— Activity —
Among the entries below, which lines include the string "Stock"? Show each one.

[Stored data]
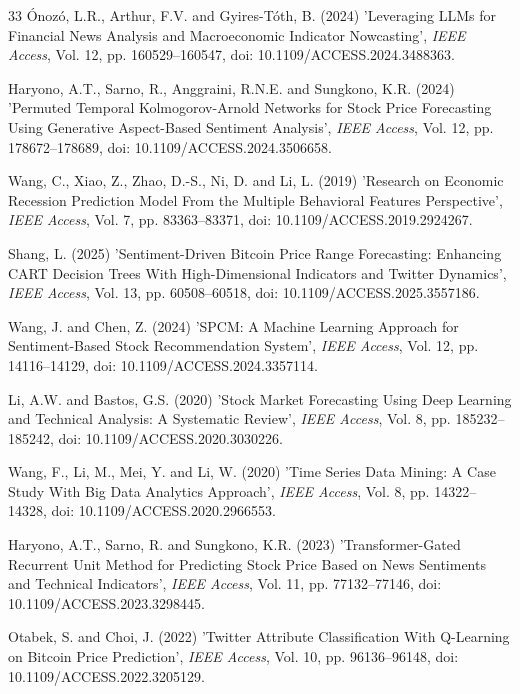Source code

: \documentclass{singlecol-new}
\theoremstyle{TH}{
\newtheorem{lemma}{Lemma}
\newtheorem{theorem}[lemma]{Theorem}
\newtheorem{corrolary}[lemma]{Corrolary}
\newtheorem{conjecture}[lemma]{Conjecture}
\newtheorem{proposition}[lemma]{Proposition}
\newtheorem{claim}[lemma]{Claim}
\newtheorem{stheorem}[lemma]{Wrong Theorem}
\newtheorem{algorithm}{Algorithm}
}
\theoremstyle{THrm}{
\newtheorem{definition}{Definition}[section]
\newtheorem{question}{Question}[section]
\newtheorem{remark}{Remark}
\newtheorem{scheme}{Scheme}
}
\theoremstyle{THhit}{
\newtheorem{case}{Case}[section]
}
\begin{document}
\begin{thebibliography}{33}
Ónozó, L.R., Arthur, F.V. and Gyires-Tóth, B. (2024) 'Leveraging LLMs for Financial News Analysis and Macroeconomic Indicator Nowcasting', {\it IEEE Access}, Vol. 12, pp. 160529--160547, doi: 10.1109/ACCESS.2024.3488363.

Haryono, A.T., Sarno, R., Anggraini, R.N.E. and Sungkono, K.R. (2024) 'Permuted Temporal Kolmogorov-Arnold Networks for Stock Price Forecasting Using Generative Aspect-Based Sentiment Analysis', {\it IEEE Access}, Vol. 12, pp. 178672--178689, doi: 10.1109/ACCESS.2024.3506658.

Wang, C., Xiao, Z., Zhao, D.-S., Ni, D. and Li, L. (2019) 'Research on Economic Recession Prediction Model From the Multiple Behavioral Features Perspective', {\it IEEE Access}, Vol. 7, pp. 83363--83371, doi: 10.1109/ACCESS.2019.2924267.

Shang, L. (2025) 'Sentiment-Driven Bitcoin Price Range Forecasting: Enhancing CART Decision Trees With High-Dimensional Indicators and Twitter Dynamics', {\it IEEE Access}, Vol. 13, pp. 60508--60518, doi: 10.1109/ACCESS.2025.3557186.

Wang, J. and Chen, Z. (2024) 'SPCM: A Machine Learning Approach for Sentiment-Based Stock Recommendation System', {\it IEEE Access}, Vol. 12, pp. 14116--14129, doi: 10.1109/ACCESS.2024.3357114.

Li, A.W. and Bastos, G.S. (2020) 'Stock Market Forecasting Using Deep Learning and Technical Analysis: A Systematic Review', {\it IEEE Access}, Vol. 8, pp. 185232--185242, doi: 10.1109/ACCESS.2020.3030226.

Wang, F., Li, M., Mei, Y. and Li, W. (2020) 'Time Series Data Mining: A Case Study With Big Data Analytics Approach', {\it IEEE Access}, Vol. 8, pp. 14322--14328, doi: 10.1109/ACCESS.2020.2966553.

Haryono, A.T., Sarno, R. and Sungkono, K.R. (2023) 'Transformer-Gated Recurrent Unit Method for Predicting Stock Price Based on News Sentiments and Technical Indicators', {\it IEEE Access}, Vol. 11, pp. 77132--77146, doi: 10.1109/ACCESS.2023.3298445.

Otabek, S. and Choi, J. (2022) 'Twitter Attribute Classification With Q-Learning on Bitcoin Price Prediction', {\it IEEE Access}, Vol. 10, pp. 96136--96148, doi: 10.1109/ACCESS.2022.3205129.

\end{thebibliography}
\end{document}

— Written solution —
Haryono, A.T., Sarno, R., Anggraini, R.N.E. and Sungkono, K.R. (2024) 'Permuted Temporal Kolmogorov-Arnold Networks for Stock Price Forecasting Using Generative Aspect-Based Sentiment Analysis', {\it IEEE Access}, Vol. 12, pp. 178672--178689, doi: 10.1109/ACCESS.2024.3506658.
Wang, J. and Chen, Z. (2024) 'SPCM: A Machine Learning Approach for Sentiment-Based Stock Recommendation System', {\it IEEE Access}, Vol. 12, pp. 14116--14129, doi: 10.1109/ACCESS.2024.3357114.
Li, A.W. and Bastos, G.S. (2020) 'Stock Market Forecasting Using Deep Learning and Technical Analysis: A Systematic Review', {\it IEEE Access}, Vol. 8, pp. 185232--185242, doi: 10.1109/ACCESS.2020.3030226.
Haryono, A.T., Sarno, R. and Sungkono, K.R. (2023) 'Transformer-Gated Recurrent Unit Method for Predicting Stock Price Based on News Sentiments and Technical Indicators', {\it IEEE Access}, Vol. 11, pp. 77132--77146, doi: 10.1109/ACCESS.2023.3298445.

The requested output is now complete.